### THE RECORDS
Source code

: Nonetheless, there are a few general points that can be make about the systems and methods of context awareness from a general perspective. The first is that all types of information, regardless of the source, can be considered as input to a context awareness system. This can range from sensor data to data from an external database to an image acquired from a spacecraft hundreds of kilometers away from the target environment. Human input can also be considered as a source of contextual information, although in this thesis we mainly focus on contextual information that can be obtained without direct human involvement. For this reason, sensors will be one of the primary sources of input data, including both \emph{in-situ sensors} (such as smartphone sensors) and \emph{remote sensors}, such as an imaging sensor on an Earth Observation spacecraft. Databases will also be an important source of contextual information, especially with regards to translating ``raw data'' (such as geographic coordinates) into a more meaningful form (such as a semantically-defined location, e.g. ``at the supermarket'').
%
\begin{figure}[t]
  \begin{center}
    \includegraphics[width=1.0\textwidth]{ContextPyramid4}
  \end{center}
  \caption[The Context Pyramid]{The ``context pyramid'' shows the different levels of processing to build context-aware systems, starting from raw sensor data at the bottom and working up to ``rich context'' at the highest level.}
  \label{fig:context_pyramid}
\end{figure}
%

### WORK INSTRUCTION
Among the lines above, return those that hold the word "from".

### FINISHED TASK
: Nonetheless, there are a few general points that can be make about the systems and methods of context awareness from a general perspective. The first is that all types of information, regardless of the source, can be considered as input to a context awareness system. This can range from sensor data to data from an external database to an image acquired from a spacecraft hundreds of kilometers away from the target environment. Human input can also be considered as a source of contextual information, although in this thesis we mainly focus on contextual information that can be obtained without direct human involvement. For this reason, sensors will be one of the primary sources of input data, including both \emph{in-situ sensors} (such as smartphone sensors) and \emph{remote sensors}, such as an imaging sensor on an Earth Observation spacecraft. Databases will also be an important source of contextual information, especially with regards to translating ``raw data'' (such as geographic coordinates) into a more meaningful form (such as a semantically-defined location, e.g. ``at the supermarket'').
  \caption[The Context Pyramid]{The ``context pyramid'' shows the different levels of processing to build context-aware systems, starting from raw sensor data at the bottom and working up to ``rich context'' at the highest level.}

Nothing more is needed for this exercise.